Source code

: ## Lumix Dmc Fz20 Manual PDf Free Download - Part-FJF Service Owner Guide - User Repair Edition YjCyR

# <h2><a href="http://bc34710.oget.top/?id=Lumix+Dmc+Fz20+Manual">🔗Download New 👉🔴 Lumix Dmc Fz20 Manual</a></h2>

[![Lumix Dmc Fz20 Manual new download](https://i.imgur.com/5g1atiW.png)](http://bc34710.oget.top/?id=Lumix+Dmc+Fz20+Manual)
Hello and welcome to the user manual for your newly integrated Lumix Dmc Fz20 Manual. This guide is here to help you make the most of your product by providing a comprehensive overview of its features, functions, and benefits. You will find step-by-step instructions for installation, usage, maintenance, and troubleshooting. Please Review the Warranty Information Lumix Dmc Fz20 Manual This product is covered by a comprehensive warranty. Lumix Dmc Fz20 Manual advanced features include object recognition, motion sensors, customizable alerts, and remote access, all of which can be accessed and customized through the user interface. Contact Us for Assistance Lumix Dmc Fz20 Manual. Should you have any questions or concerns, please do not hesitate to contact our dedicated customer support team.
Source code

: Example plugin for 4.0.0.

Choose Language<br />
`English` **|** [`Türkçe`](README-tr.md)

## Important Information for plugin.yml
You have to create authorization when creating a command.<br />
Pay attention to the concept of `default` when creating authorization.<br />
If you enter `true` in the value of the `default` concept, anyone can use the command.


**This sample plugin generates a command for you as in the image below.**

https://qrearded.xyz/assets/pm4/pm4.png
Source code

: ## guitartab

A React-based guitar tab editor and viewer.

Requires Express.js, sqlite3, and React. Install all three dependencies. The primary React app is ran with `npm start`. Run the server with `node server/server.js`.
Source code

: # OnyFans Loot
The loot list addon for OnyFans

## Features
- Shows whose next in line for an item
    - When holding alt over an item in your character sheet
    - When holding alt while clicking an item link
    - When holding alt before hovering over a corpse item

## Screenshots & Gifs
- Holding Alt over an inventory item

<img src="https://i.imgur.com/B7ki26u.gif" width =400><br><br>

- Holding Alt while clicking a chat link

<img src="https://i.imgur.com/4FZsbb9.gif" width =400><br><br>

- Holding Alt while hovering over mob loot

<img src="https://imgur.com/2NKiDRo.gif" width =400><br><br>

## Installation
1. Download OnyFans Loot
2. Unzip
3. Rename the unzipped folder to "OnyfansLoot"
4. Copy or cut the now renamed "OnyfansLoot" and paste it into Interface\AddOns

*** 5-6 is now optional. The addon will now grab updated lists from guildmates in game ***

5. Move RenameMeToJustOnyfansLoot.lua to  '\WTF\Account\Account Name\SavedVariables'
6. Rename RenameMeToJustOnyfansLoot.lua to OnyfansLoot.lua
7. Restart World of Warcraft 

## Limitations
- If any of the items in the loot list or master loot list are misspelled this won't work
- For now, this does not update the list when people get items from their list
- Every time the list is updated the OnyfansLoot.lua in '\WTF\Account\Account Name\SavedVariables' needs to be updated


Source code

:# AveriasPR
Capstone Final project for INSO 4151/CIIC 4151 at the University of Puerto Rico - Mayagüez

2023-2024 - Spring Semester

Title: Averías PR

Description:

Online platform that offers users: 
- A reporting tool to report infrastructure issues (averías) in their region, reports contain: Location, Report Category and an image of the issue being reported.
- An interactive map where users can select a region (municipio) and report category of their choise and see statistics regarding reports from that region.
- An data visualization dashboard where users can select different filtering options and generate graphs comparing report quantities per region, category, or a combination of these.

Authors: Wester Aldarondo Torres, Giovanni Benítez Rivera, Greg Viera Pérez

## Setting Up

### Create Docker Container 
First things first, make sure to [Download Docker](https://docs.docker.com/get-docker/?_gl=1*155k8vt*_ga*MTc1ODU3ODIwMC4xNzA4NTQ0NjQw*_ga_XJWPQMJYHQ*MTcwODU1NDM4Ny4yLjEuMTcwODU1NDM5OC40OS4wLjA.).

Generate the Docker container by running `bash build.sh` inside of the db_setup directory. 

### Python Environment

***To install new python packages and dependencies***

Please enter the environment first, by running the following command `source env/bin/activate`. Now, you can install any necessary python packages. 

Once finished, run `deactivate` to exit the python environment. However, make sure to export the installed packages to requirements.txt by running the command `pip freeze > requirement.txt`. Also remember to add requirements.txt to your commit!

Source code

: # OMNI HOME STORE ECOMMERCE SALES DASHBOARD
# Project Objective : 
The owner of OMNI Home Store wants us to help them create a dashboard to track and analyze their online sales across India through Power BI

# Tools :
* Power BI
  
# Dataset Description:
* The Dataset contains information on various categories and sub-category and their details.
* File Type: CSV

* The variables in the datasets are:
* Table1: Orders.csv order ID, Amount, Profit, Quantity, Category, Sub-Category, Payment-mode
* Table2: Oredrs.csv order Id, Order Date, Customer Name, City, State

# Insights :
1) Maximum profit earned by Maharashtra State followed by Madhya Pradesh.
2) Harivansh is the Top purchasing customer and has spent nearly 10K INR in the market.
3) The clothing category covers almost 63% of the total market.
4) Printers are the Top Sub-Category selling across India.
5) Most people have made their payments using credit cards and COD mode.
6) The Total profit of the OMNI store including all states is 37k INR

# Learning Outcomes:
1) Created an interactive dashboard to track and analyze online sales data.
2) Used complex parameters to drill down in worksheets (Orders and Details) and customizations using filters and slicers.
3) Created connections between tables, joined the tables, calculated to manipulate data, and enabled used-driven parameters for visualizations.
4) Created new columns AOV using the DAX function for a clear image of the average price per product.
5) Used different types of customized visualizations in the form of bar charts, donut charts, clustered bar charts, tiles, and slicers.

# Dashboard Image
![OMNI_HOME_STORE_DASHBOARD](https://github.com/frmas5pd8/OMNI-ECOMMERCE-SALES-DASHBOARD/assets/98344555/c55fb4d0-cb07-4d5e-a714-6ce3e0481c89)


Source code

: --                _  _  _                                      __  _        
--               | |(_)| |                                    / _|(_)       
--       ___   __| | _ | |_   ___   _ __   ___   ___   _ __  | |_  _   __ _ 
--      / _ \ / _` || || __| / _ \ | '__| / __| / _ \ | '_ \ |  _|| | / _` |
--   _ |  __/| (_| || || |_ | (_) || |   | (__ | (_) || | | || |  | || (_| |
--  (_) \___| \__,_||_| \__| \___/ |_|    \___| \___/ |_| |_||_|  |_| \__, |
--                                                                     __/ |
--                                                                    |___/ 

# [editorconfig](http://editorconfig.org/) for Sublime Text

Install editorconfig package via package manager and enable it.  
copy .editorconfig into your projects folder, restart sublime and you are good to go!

**PROMPT**
Take every line above where "Orders" appears and copy it.

**RESPONSE FOR THIS EXERCISE**
* Table1: Orders.csv order ID, Amount, Profit, Quantity, Category, Sub-Category, Payment-mode
2) Used complex parameters to drill down in worksheets (Orders and Details) and customizations using filters and slicers.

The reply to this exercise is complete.